Saved entries
-------

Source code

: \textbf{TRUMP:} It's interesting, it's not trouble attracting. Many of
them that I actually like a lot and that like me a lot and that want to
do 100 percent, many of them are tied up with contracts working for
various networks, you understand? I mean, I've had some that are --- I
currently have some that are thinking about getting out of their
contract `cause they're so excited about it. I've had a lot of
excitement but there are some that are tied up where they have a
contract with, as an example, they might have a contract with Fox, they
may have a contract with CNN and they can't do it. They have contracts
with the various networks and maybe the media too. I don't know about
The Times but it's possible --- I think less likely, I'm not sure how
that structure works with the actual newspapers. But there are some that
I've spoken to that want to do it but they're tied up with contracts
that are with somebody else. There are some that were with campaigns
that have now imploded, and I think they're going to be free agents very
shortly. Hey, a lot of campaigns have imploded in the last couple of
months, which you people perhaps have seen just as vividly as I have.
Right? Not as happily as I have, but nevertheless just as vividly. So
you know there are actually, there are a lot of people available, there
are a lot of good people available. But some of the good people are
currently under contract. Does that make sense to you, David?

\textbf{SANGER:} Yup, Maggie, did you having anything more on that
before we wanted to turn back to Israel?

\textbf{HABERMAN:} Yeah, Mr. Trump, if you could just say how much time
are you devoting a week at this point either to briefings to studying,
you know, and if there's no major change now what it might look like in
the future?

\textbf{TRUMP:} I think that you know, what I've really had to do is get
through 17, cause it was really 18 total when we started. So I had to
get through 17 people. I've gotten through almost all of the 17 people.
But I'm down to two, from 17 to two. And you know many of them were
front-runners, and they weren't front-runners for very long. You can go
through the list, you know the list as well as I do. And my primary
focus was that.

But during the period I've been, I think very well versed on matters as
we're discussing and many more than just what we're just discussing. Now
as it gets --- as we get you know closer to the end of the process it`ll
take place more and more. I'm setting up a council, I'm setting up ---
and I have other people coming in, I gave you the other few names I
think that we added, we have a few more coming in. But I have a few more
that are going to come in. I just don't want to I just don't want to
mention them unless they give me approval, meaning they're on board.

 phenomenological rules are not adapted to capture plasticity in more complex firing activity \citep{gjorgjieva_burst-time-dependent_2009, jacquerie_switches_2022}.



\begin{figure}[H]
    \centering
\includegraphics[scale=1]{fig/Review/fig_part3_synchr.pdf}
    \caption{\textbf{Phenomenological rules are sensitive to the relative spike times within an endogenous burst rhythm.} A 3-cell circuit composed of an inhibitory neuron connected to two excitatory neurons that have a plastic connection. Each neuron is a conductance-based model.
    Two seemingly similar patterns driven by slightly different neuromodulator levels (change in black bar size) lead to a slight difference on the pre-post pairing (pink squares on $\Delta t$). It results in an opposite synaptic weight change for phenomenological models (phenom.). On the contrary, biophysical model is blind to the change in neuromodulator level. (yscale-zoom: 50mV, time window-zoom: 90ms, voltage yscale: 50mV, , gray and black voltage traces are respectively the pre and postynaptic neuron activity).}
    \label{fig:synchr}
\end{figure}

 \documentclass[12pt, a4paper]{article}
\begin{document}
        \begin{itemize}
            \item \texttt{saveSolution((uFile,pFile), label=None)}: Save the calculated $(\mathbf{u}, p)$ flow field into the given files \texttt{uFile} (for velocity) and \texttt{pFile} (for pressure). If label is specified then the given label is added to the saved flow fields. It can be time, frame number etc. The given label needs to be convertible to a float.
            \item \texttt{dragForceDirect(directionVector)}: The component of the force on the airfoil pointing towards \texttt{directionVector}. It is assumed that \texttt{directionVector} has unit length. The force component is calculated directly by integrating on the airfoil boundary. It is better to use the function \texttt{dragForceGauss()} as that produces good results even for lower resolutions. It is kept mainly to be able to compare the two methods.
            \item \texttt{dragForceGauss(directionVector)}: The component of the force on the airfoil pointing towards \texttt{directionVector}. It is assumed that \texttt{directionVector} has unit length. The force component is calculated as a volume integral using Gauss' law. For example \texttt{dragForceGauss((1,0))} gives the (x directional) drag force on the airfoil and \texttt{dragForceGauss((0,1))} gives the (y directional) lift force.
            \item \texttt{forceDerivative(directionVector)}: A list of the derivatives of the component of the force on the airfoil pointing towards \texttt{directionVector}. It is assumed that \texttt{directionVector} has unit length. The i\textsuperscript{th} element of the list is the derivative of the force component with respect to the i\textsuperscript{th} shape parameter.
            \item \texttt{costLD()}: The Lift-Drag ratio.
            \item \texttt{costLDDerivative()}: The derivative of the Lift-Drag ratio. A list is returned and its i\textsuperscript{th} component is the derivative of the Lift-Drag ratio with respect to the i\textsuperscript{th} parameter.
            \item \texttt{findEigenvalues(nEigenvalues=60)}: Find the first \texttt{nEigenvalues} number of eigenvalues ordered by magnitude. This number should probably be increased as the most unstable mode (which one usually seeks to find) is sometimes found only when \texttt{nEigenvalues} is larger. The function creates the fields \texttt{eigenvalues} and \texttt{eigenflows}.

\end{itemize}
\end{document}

-------

Take the entries above and transcribe them exactly.

## [Solution for this problem]
Source code

: \textbf{TRUMP:} It's interesting, it's not trouble attracting. Many of
them that I actually like a lot and that like me a lot and that want to
do 100 percent, many of them are tied up with contracts working for
various networks, you understand? I mean, I've had some that are --- I
currently have some that are thinking about getting out of their
contract `cause they're so excited about it. I've had a lot of
excitement but there are some that are tied up where they have a
contract with, as an example, they might have a contract with Fox, they
may have a contract with CNN and they can't do it. They have contracts
with the various networks and maybe the media too. I don't know about
The Times but it's possible --- I think less likely, I'm not sure how
that structure works with the actual newspapers. But there are some that
I've spoken to that want to do it but they're tied up with contracts
that are with somebody else. There are some that were with campaigns
that have now imploded, and I think they're going to be free agents very
shortly. Hey, a lot of campaigns have imploded in the last couple of
months, which you people perhaps have seen just as vividly as I have.
Right? Not as happily as I have, but nevertheless just as vividly. So
you know there are actually, there are a lot of people available, there
are a lot of good people available. But some of the good people are
currently under contract. Does that make sense to you, David?

\textbf{SANGER:} Yup, Maggie, did you having anything more on that
before we wanted to turn back to Israel?

\textbf{HABERMAN:} Yeah, Mr. Trump, if you could just say how much time
are you devoting a week at this point either to briefings to studying,
you know, and if there's no major change now what it might look like in
the future?

\textbf{TRUMP:} I think that you know, what I've really had to do is get
through 17, cause it was really 18 total when we started. So I had to
get through 17 people. I've gotten through almost all of the 17 people.
But I'm down to two, from 17 to two. And you know many of them were
front-runners, and they weren't front-runners for very long. You can go
through the list, you know the list as well as I do. And my primary
focus was that.

But during the period I've been, I think very well versed on matters as
we're discussing and many more than just what we're just discussing. Now
as it gets --- as we get you know closer to the end of the process it`ll
take place more and more. I'm setting up a council, I'm setting up ---
and I have other people coming in, I gave you the other few names I
think that we added, we have a few more coming in. But I have a few more
that are going to come in. I just don't want to I just don't want to
mention them unless they give me approval, meaning they're on board.

 phenomenological rules are not adapted to capture plasticity in more complex firing activity \citep{gjorgjieva_burst-time-dependent_2009, jacquerie_switches_2022}.



\begin{figure}[H]
    \centering
\includegraphics[scale=1]{fig/Review/fig_part3_synchr.pdf}
    \caption{\textbf{Phenomenological rules are sensitive to the relative spike times within an endogenous burst rhythm.} A 3-cell circuit composed of an inhibitory neuron connected to two excitatory neurons that have a plastic connection. Each neuron is a conductance-based model.
    Two seemingly similar patterns driven by slightly different neuromodulator levels (change in black bar size) lead to a slight difference on the pre-post pairing (pink squares on $\Delta t$). It results in an opposite synaptic weight change for phenomenological models (phenom.). On the contrary, biophysical model is blind to the change in neuromodulator level. (yscale-zoom: 50mV, time window-zoom: 90ms, voltage yscale: 50mV, , gray and black voltage traces are respectively the pre and postynaptic neuron activity).}
    \label{fig:synchr}
\end{figure}

 \documentclass[12pt, a4paper]{article}
\begin{document}
        \begin{itemize}
            \item \texttt{saveSolution((uFile,pFile), label=None)}: Save the calculated $(\mathbf{u}, p)$ flow field into the given files \texttt{uFile} (for velocity) and \texttt{pFile} (for pressure). If label is specified then the given label is added to the saved flow fields. It can be time, frame number etc. The given label needs to be convertible to a float.
            \item \texttt{dragForceDirect(directionVector)}: The component of the force on the airfoil pointing towards \texttt{directionVector}. It is assumed that \texttt{directionVector} has unit length. The force component is calculated directly by integrating on the airfoil boundary. It is better to use the function \texttt{dragForceGauss()} as that produces good results even for lower resolutions. It is kept mainly to be able to compare the two methods.
            \item \texttt{dragForceGauss(directionVector)}: The component of the force on the airfoil pointing towards \texttt{directionVector}. It is assumed that \texttt{directionVector} has unit length. The force component is calculated as a volume integral using Gauss' law. For example \texttt{dragForceGauss((1,0))} gives the (x directional) drag force on the airfoil and \texttt{dragForceGauss((0,1))} gives the (y directional) lift force.
            \item \texttt{forceDerivative(directionVector)}: A list of the derivatives of the component of the force on the airfoil pointing towards \texttt{directionVector}. It is assumed that \texttt{directionVector} has unit length. The i\textsuperscript{th} element of the list is the derivative of the force component with respect to the i\textsuperscript{th} shape parameter.
            \item \texttt{costLD()}: The Lift-Drag ratio.
            \item \texttt{costLDDerivative()}: The derivative of the Lift-Drag ratio. A list is returned and its i\textsuperscript{th} component is the derivative of the Lift-Drag ratio with respect to the i\textsuperscript{th} parameter.
            \item \texttt{findEigenvalues(nEigenvalues=60)}: Find the first \texttt{nEigenvalues} number of eigenvalues ordered by magnitude. This number should probably be increased as the most unstable mode (which one usually seeks to find) is sometimes found only when \texttt{nEigenvalues} is larger. The function creates the fields \texttt{eigenvalues} and \texttt{eigenflows}.

\end{itemize}
\end{document}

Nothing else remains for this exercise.